All of this has resulted in the Department of Reichland Services issuing a new terror threat alert in the run-up to the 9/11 anniversary. And guess who they’re pre-blaming for this expected wave of “lone wolf” attacks on the “homeland”: “anti-government/anti-authority violent extremists” driven by the “increased societal strains” that have arisen during the scamdemic.
As Whitney Webb has covered extensively in recent months, this dovetails in perfectly with a narrative that the media and government have been trying to hammer into the public’s consciousness over the past year: that the greatest terror threat now stems from lone wolf domestic extremists who are opposed to the government and/or “corporate globalization.”
But wait, it gets even worse!
Not only is the DHS using their crystal ball to predict that these forthcoming Al-CIAda attacks will be perpetrated by MAGA cap-wearing yahoos, they are also warning of the threat posed by “malign foreign influences.” Specifically, they tell us:
Nation-state adversaries have increased efforts to sow discord. For example, Russian, Chinese and Iranian government-linked media outlets have repeatedly amplified conspiracy theories concerning the origins of COVID-19 and effectiveness of vaccines; in some cases, amplifying calls for violence targeting persons of Asian descent.
I suggest you go and peruse each of the cookie crumbs of information along this trail for yourself, because the enormity of what is happening right now is difficult to convey. Once you do so, I think you’ll start to see that the various threads of this narrative are being spun into a Grand Unified Conspiracy Theory being pushed by the powers-that-shouldn’t-be: That a newly resurgent Al CIAda is working with the Russians, Chinese and Iranians to radicalize far-right domestic extremists who question the effectiveness of vaccines. If you have a “False Flag” bingo card on you, please note that every square on your card has now been punched.

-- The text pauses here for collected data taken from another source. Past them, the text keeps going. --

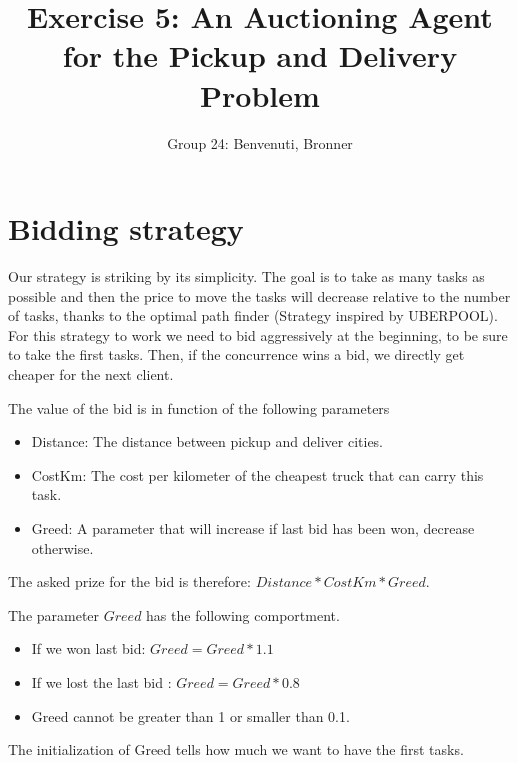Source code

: \documentclass[11pt]{article}
\title{\bf Exercise 5: An Auctioning Agent for the Pickup and Delivery Problem}
\author{Group 24: Benvenuti, Bronner}
\begin{document}
\maketitle

\section{Bidding strategy}
Our strategy is striking by its simplicity. The goal is to take as many tasks as possible and then the price to move the tasks will decrease relative to the number of tasks, thanks to the optimal path finder (Strategy inspired by UBERPOOL). For this strategy to work we need to bid aggressively at the beginning, to be sure to take the first tasks. Then, if the concurrence wins a bid, we directly get cheaper for the next client.

The value of the bid is in function of the following parameters
\begin{itemize}
  \item Distance: The distance between pickup and deliver cities.
  \item CostKm: The cost per kilometer of the cheapest truck that can carry this task.
  \item Greed: A parameter that will increase if last bid has been won, decrease otherwise. 
\end{itemize}

The asked prize for the bid is therefore: $Distance * CostKm * Greed$. 

The parameter $Greed$ has the following comportment.
\begin{itemize}
  \item If we won last bid: $Greed = Greed * 1.1$
  \item If we lost the last bid : $Greed = Greed * 0.8$
  \item Greed cannot be greater than 1 or smaller than 0.1.
\end{itemize}
The initialization of Greed tells how much we want to have the first tasks. 
\end{document}
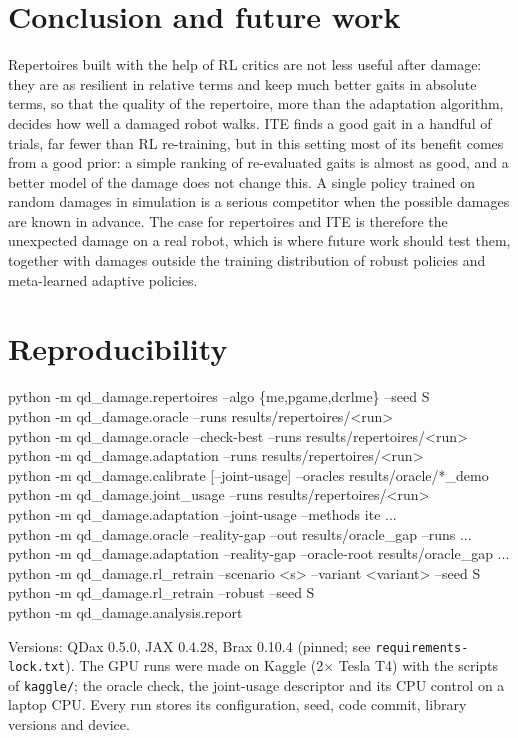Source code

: \documentclass[11pt,a4paper]{article}
\begin{document}
\section{Conclusion and future work}
Repertoires built with the help of RL critics are not less useful after damage: they are as resilient in relative
terms and keep much better gaits in absolute terms, so that the quality of the repertoire, more than the adaptation
algorithm, decides how well a damaged robot walks. ITE finds a good gait in a handful of trials, far fewer than RL
re-training, but in this setting most of its benefit comes from a good prior: a simple ranking of re-evaluated gaits
is almost as good, and a better model of the damage does not change this. A single policy trained on random damages in
simulation is a serious competitor when the possible damages are known in advance. The case for repertoires and ITE is
therefore the unexpected damage on a real robot, which is where future work should test them, together with damages
outside the training distribution of robust policies and meta-learned adaptive policies.

\small



\normalsize
\appendix
\section{Reproducibility}
\begin{footnotesize}\ttfamily\noindent
python -m qd\_damage.repertoires --algo \{me,pgame,dcrlme\} --seed S\\
python -m qd\_damage.oracle --runs results/repertoires/<run>\\
python -m qd\_damage.oracle --check-best --runs results/repertoires/<run>\\
python -m qd\_damage.adaptation --runs results/repertoires/<run>\\
python -m qd\_damage.calibrate [--joint-usage] --oracles results/oracle/*\_demo\\
python -m qd\_damage.joint\_usage --runs results/repertoires/<run>\\
python -m qd\_damage.adaptation --joint-usage --methods ite ...\\
python -m qd\_damage.oracle --reality-gap --out results/oracle\_gap --runs ...\\
python -m qd\_damage.adaptation --reality-gap --oracle-root results/oracle\_gap ...\\
python -m qd\_damage.rl\_retrain --scenario <s> --variant <variant> --seed S\\
python -m qd\_damage.rl\_retrain --robust --seed S\\
python -m qd\_damage.analysis.report
\end{footnotesize}

Versions: QDax 0.5.0, JAX 0.4.28, Brax 0.10.4 (pinned; see \texttt{requirements-lock.txt}). The GPU runs were made on
Kaggle (2$\times$ Tesla T4) with the scripts of \texttt{kaggle/}; the oracle check, the joint-usage descriptor and its
CPU control on a laptop CPU. Every run stores its configuration, seed, code commit, library versions and device.
\end{document}
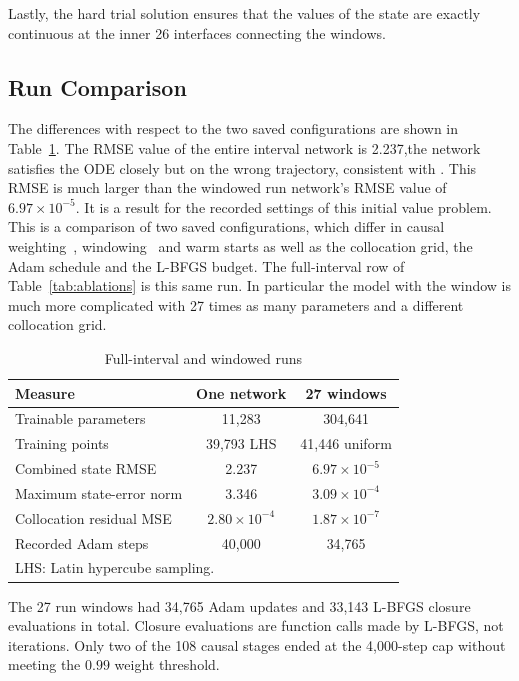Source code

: \documentclass[conference,a4paper]{IEEEtran}
\begin{document}
Lastly, the hard trial solution ensures that the values of the state are exactly continuous at the inner 26 interfaces connecting the windows.


\subsection{Run Comparison}
The differences with respect to the two saved configurations are shown in Table~\ref{tab:comparison}. The RMSE value of the entire interval network is 2.237,the network satisfies the ODE closely but on the wrong trajectory, consistent with \cite{rohrhofer2023}. This RMSE is much larger than the windowed run network's RMSE value of $6.97\times10^{-5}$. It is a result for the recorded settings of this initial value problem. This is a comparison of two saved configurations, which differ in causal weighting~\cite{wang2024causal}, windowing~\cite{penwarden2023} and warm starts as well as the collocation grid, the Adam schedule and the L-BFGS budget. The full-interval row of Table~\ref{tab:ablations} is this same run. In particular the model with the window is much more complicated with 27 times as many parameters and a different collocation grid.

\begin{table}[t]
\caption{Full-interval and windowed runs}
\label{tab:comparison}
\centering\footnotesize
\begin{tabular}{lcc}
\toprule
Measure & One network & 27 windows\\
\midrule
Trainable parameters & 11,283 & 304,641\\
Training points & 39,793 LHS & 41,446 uniform\\
Combined state RMSE & 2.237 & $6.97\times10^{-5}$\\
Maximum state-error norm & 3.346 & $3.09\times10^{-4}$\\
Collocation residual MSE & $2.80\times10^{-4}$ & $1.87\times10^{-7}$\\
Recorded Adam steps & 40,000 & 34,765\\
\bottomrule
\multicolumn{3}{l}{LHS: Latin hypercube sampling.}\\
\end{tabular}
\end{table}

The 27 run windows had 34,765 Adam updates and 33,143 L-BFGS closure evaluations in total. Closure evaluations are function calls made by L-BFGS, not iterations. Only two of the 108 causal stages ended at the 4,000-step cap without meeting the $0.99$ weight threshold.
\end{document}
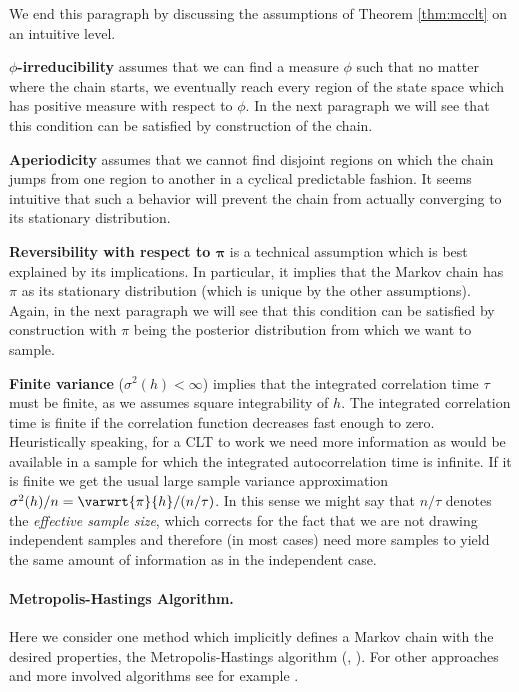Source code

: \noindent
We end this paragraph by discussing the assumptions of Theorem \ref{thm:mcclt} on an intuitive level.

\textbf{$\phi$-irreducibility} assumes that we can find a measure $\phi$ such that no matter where the chain starts, we eventually reach every region of the state space which has positive measure with respect to $\phi$.
In the next paragraph we will see that this condition can be satisfied by construction of the chain.

\textbf{Aperiodicity} assumes that we cannot find disjoint regions on which the chain jumps from one region to another in a cyclical predictable fashion.
It seems intuitive that such a behavior will prevent the chain from actually converging to its stationary distribution.

\textbf{Reversibility with respect to $\bm{\pi}$} is a technical assumption which is best explained by its implications.
In particular, it implies that the Markov chain has $\pi$ as its stationary distribution (which is unique by the other assumptions).
Again, in the next paragraph we will see that this condition can be satisfied by construction with $\pi$ being the posterior distribution from which we want to sample.

\textbf{Finite variance} ($\sigma^2(h) < \infty$) implies that the integrated correlation time $\tau$ must be finite, as we assumes square integrability of $h$.
The integrated correlation time is finite if the correlation function decreases fast enough to zero.
Heuristically speaking, for a CLT to work we need more information as would be available in a sample for which the integrated autocorrelation time is infinite.
If it is finite we get the usual large sample variance approximation $\sigma^2(h) / n = \varwrt{\pi}{h} / (n/\tau)$.
In this sense we might say that $n/\tau$ denotes the \emph{effective sample size}, which corrects for the fact that we are not drawing independent samples and therefore (in most cases) need more samples to yield the same amount of information as in the independent case.

\paragraph{Metropolis-Hastings Algorithm.}
Here we consider one method which implicitly defines a Markov chain with the desired properties, the Metropolis-Hastings algorithm (\citet{Metropolis1953}, \citet{hastings70}).
For other approaches and more involved algorithms see for example \citet{liang10}.

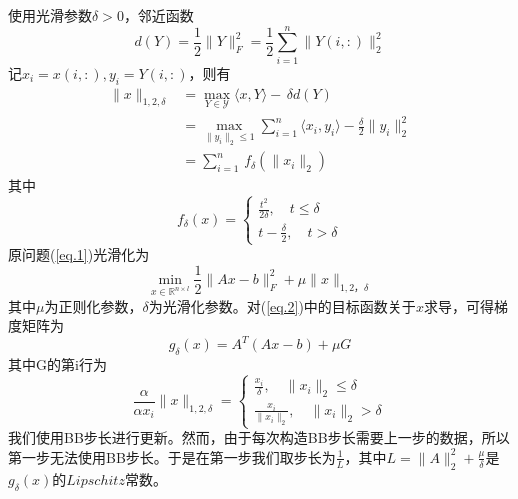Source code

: \documentclass[a4paper,12pt]{ctexart}
\begin{document}
		使用光滑参数$\delta>0$，邻近函数
		$$d(Y)=\frac{1}{2}\|Y\|_F^2=\frac{1}{2}\sum_{i=1}^{n}\|Y(i,:)\|_2^2$$
		记$x_i=x(i,:),y_i=Y(i,:)$，则有
		$$
		\begin{aligned}
			\|x\|_{1,2,\delta}
			&= \max_{Y\in\mathcal{Y}}\langle x,Y\rangle-\,\delta d(Y)\\
			&= \max_{\|y_i\|_2\le 1}\sum_{i=1}^{n}\langle x_i,y_i\rangle-\frac{\delta}{2}\|y_i\|_2^2\\
			&= \sum_{i=1}^{n}\,f_{\delta}(\|x_i\|_2)
		\end{aligned}
		$$
		其中
		$$ f_{\delta}(x)=
		\left\{
		\begin{aligned}
			\frac{t^2}{2\delta},\quad t\le \delta \\
			t-\frac{\delta}{2}, \quad t>\delta 
		\end{aligned}
		\right.
		$$
		原问题(\ref{eq.1})光滑化为
		\begin{equation}
			\min_{x \in \mathbb{R}^{n \times l}} \frac{1}{2} \|Ax - b\|_F^2 + \mu \|x\|_{1,2，\delta}
			\label{eq.2}
		\end{equation}
		其中$\mu$为正则化参数，$\delta$为光滑化参数。对(\ref{eq.2})中的目标函数关于$x$求导，可得梯度矩阵为
		$$g_{\delta}(x)=A^T(Ax-b)+\mu G$$
		其中G的第i行为
		$$
		\frac{\alpha}{\alpha x_i} \|x\|_{1,2,\delta}=
			\left\{
			\begin{aligned}
				\frac{x_i}{\delta},\quad \|x_i\|_2\le \delta \\
				\frac{x_i}{\|x_i\|_2}, \quad \|x_i\|_2>\delta 
			\end{aligned}
			\right.
		$$
		我们使用BB步长进行更新。然而，由于每次构造BB步长需要上一步的数据，所以第一步无法使用BB步长。于是在第一步我们取步长为$\frac{1}{L}$，其中$L=\|A\|_2^2+\frac{\mu}{\delta}$是$g_{\delta}(x)$的$Lipschitz$常数。
		
\end{document}
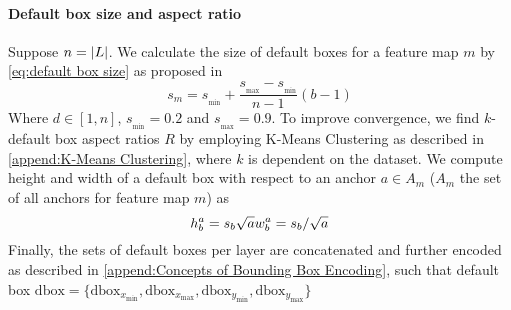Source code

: \paragraph{Default box size and aspect ratio}\label{verysubsect:Default box size and aspect ratio}
Suppose \(n=\abs{L}\). We calculate the size of default boxes for a feature map
\(m\) by \autoref{eq:default box size} as proposed in \cite{Liu.2016}
\begin{equation}
    s_m=s_{_\text{min}} + \frac{s_{_\text{max}}-s_{_\text{min}}}{n-1}(b-1)
\end{equation}\label{eq:default box size}
Where \(d\in [1, n]\), \(s_{_\text{min}}=0.2\) and \(s_{_\text{max}}=0.9\). To improve 
convergence, we find \(k\)-default box aspect ratios \(R\) by employing K-Means 
Clustering as described in \autoref{append:K-Means Clustering}, where \(k\) is 
dependent on the dataset. We compute 
height and width of a default box with respect to an anchor \(a\in A_m\) (\(A_m\)
the set of all anchors for feature map \(m\)) as
\begin{equation}
    h_b^a=s_b\sqrt{a}\\
    w_b^a=s_b/\sqrt{a}
\end{equation}
Finally, the sets of default boxes per \gls{layer} are concatenated and further
encoded as described in \autoref{append:Concepts of Bounding Box Encoding}, such
that default box
\(\text{dbox} = \{\text{dbox}_{x_\text{min}}, \text{dbox}_{x_\text{max}}, \text{dbox}_{y_\text{min}}, \text{dbox}_{y_\text{max}}\}\)

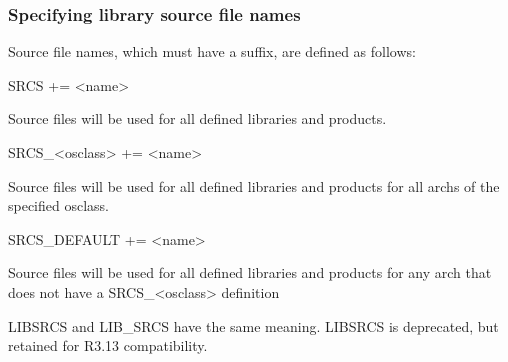 \subsubsection{Specifying library source file names}

Source file names, which must have a suffix, are defined as follows:

\begin{description}\item {}SRCS += \textless{}name\textgreater{}

Source files will be used for all defined libraries and products.

\item SRCS\_\textless{}osclass\textgreater{} += \textless{}name\textgreater{}

Source files will be used for all defined libraries and products for all archs of the specified osclass.

\item SRCS\_DEFAULT += \textless{}name\textgreater{}

Source files will be used for all defined libraries and products for any arch that does not have a 
SRCS\_\textless{}osclass\textgreater{} definition

\end{description}

LIBSRCS and LIB\_SRCS have the same meaning. LIBSRCS is deprecated, but retained for R3.13 compatibility.

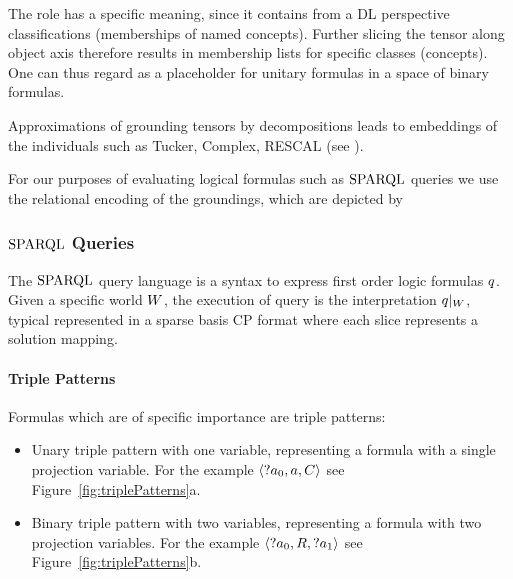 The role \rdftype has a specific meaning, since it contains from a DL perspective classifications (memberships of named concepts).
Further slicing the tensor along object axis therefore results in membership lists for specific classes (concepts).
One can thus regard \rdftype as a placeholder for unitary formulas in a space of binary formulas. 

Approximations of grounding tensors by decompositions leads to embeddings of the individuals such as Tucker, Complex, RESCAL (see \cite{nickel_review_2016}).

For  our purposes of evaluating logical formulas such as $\mathrm{SPARQL}$ queries we use the relational encoding of the groundings, which are depicted by
 \begin{center}
	
\end{center}
 
 
 
 
\subsubsection{$\mathrm{SPARQL}$ Queries}

The $\mathrm{SPARQL}$ query language is a syntax to express first order logic formulas $q$.
Given a specific world $W$, the execution of query is the interpretation ${q}|_{W}$, typical represented in a sparse basis CP format where each slice represents a solution mapping.

\paragraph{Triple Patterns}

Formulas which are of specific importance are triple patterns:
\begin{itemize}
	\item Unary triple pattern with one variable, representing a formula with a single projection variable.
	 	For the example $\braket{?a_{0},a,C}$ see Figure~\ref{fig:triplePatterns}a.
	\item Binary triple pattern with two variables, representing a formula with two projection variables.
		For the example  $\braket{?a_{0},R,?a_{1}}$ see Figure~\ref{fig:triplePatterns}b.
\end{itemize}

Getting back to Afghanistan, let me concede that Corbett’s Law applies to this current “withdrawal” from the country. Just as there was not one singular reason for the invasion, there is not one singular reason for the withdrawal. I still think the New Great Game with China is an exceptionally important part of what is happening here and we have not heard the last of the East Turkestan Islamic Movement or other NATO terror proxies who will likely be knocking on China’s door in the near future.
But having said that, I have a very bad feeling about the new Al-CIAda / domestic terrorist narrative that is emerging as a result of this Afghan chaos and I think a false flag event (or perhaps a series of false flag events) may be just around the corner to paint “anti-vaxxers” and those who question the government as extremists who need to be dealt with.
And once again, as in all wars of imperialist aggression, the actual people of Afghanistan and the plight that they now face are left as an afterthought in this whole discussion. The attempt of the average Afghan to rebuild their lives in the smoking crater that the 20-year invasion and occupation has left behind will, as ever, go unnoticed and unheralded by a world community that never cared about them in the first place.